**ACTION ITEM:** Transcribe exactly the line that contains "The tangent law therefore" and every line after it to the end of the entries, and nothing more.

**DATA FOR THE TASK:**
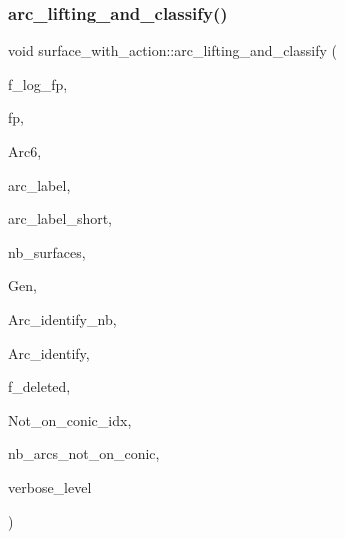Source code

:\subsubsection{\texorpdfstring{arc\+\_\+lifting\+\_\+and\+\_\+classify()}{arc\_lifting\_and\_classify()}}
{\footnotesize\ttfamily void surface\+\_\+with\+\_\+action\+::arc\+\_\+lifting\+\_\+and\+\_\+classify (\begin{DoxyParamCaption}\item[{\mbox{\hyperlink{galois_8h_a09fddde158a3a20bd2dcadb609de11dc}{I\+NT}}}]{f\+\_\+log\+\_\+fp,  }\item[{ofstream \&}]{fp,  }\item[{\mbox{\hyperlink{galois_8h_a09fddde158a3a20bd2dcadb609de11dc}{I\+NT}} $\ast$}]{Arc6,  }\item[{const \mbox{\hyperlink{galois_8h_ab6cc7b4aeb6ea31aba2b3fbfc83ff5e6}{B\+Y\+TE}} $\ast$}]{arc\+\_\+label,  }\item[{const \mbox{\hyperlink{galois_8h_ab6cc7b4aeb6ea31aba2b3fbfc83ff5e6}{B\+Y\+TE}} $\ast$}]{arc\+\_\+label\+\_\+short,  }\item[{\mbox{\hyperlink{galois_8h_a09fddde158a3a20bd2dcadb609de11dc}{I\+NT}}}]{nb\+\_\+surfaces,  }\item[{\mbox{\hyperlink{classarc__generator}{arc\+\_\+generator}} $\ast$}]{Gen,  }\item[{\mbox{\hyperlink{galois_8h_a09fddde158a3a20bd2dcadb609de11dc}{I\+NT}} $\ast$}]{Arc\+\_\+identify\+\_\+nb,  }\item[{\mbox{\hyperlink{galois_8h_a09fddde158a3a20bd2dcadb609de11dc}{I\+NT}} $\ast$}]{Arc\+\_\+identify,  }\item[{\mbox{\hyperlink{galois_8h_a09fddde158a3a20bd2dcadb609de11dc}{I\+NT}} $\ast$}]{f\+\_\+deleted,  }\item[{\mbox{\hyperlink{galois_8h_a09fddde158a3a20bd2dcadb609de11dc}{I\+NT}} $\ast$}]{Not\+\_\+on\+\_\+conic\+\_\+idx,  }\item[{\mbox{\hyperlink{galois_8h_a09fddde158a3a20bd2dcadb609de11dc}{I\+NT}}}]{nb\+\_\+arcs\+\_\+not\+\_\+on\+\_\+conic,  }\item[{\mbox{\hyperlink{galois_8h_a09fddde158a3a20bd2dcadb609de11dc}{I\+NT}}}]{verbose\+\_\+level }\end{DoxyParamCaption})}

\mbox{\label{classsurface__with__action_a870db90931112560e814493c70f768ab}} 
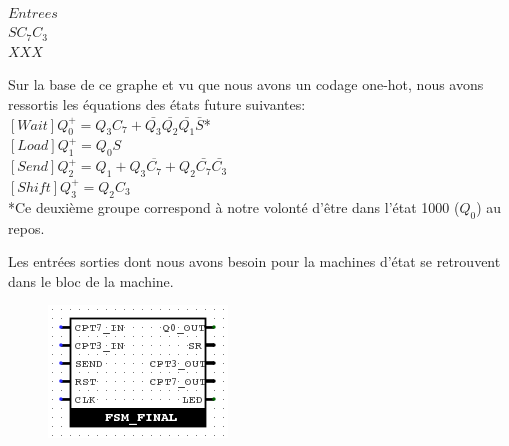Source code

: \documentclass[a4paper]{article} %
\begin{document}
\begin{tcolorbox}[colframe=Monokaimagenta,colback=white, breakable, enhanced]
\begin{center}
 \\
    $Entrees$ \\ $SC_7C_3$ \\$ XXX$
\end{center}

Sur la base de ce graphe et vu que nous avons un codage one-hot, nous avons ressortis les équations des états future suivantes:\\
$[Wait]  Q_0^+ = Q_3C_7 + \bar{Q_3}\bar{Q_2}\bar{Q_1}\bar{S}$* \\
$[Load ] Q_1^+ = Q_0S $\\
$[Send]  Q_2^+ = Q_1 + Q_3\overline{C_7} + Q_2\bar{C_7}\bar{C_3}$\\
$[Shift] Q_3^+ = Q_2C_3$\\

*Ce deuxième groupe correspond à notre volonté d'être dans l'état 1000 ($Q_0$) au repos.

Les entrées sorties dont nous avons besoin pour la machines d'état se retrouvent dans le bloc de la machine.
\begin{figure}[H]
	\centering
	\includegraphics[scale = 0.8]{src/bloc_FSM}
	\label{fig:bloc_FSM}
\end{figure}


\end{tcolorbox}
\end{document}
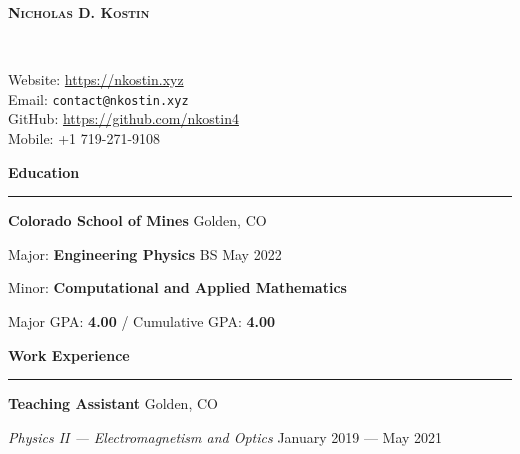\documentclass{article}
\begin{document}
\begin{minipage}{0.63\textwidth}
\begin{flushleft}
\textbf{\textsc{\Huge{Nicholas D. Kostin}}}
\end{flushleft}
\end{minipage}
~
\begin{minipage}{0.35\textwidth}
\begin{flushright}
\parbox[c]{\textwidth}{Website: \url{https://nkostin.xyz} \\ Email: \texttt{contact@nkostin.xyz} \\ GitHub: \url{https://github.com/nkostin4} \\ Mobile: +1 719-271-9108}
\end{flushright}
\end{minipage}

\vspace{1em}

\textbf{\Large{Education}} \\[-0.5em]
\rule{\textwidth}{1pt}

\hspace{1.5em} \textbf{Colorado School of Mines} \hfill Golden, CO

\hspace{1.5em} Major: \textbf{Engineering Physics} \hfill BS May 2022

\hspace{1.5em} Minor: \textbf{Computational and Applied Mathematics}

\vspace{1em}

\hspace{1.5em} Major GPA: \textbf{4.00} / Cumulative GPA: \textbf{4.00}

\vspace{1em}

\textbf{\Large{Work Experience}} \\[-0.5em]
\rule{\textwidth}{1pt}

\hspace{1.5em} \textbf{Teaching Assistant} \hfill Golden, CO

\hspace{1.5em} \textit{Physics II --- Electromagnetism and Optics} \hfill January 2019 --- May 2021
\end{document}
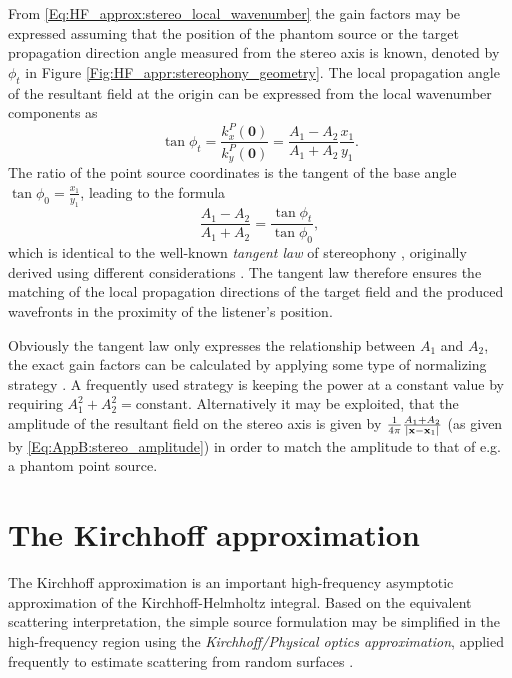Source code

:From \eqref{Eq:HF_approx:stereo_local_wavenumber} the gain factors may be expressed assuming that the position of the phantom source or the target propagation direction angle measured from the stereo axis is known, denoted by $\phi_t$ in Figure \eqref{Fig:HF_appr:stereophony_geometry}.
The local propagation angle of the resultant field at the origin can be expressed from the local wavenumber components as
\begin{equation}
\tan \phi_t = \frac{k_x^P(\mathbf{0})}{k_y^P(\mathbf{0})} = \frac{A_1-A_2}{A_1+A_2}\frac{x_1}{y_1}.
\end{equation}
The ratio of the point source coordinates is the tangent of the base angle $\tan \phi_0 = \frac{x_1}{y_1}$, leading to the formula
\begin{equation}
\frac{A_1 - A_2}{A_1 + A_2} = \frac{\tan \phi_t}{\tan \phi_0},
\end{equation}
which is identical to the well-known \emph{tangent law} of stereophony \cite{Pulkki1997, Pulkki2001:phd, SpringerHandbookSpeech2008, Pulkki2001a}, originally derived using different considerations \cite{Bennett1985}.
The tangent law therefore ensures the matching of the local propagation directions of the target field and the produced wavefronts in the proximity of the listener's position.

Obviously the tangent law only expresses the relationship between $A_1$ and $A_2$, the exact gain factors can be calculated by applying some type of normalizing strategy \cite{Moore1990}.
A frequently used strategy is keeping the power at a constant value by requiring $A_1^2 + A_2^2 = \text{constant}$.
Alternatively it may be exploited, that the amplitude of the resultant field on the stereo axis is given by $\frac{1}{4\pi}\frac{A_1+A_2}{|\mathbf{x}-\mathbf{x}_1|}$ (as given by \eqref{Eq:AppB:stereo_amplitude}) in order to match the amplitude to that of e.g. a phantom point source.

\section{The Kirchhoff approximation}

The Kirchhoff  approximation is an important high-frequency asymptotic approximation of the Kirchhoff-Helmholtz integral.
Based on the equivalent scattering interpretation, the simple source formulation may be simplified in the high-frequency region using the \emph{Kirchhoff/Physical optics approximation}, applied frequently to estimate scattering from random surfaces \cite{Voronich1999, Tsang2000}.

**TASK ANSWER:**
The tangent law therefore ensures the matching of the local propagation directions of the target field and the produced wavefronts in the proximity of the listener's position.

Obviously the tangent law only expresses the relationship between $A_1$ and $A_2$, the exact gain factors can be calculated by applying some type of normalizing strategy \cite{Moore1990}.
A frequently used strategy is keeping the power at a constant value by requiring $A_1^2 + A_2^2 = \text{constant}$.
Alternatively it may be exploited, that the amplitude of the resultant field on the stereo axis is given by $\frac{1}{4\pi}\frac{A_1+A_2}{|\mathbf{x}-\mathbf{x}_1|}$ (as given by \eqref{Eq:AppB:stereo_amplitude}) in order to match the amplitude to that of e.g. a phantom point source.

\section{The Kirchhoff approximation}

The Kirchhoff  approximation is an important high-frequency asymptotic approximation of the Kirchhoff-Helmholtz integral.
Based on the equivalent scattering interpretation, the simple source formulation may be simplified in the high-frequency region using the \emph{Kirchhoff/Physical optics approximation}, applied frequently to estimate scattering from random surfaces \cite{Voronich1999, Tsang2000}.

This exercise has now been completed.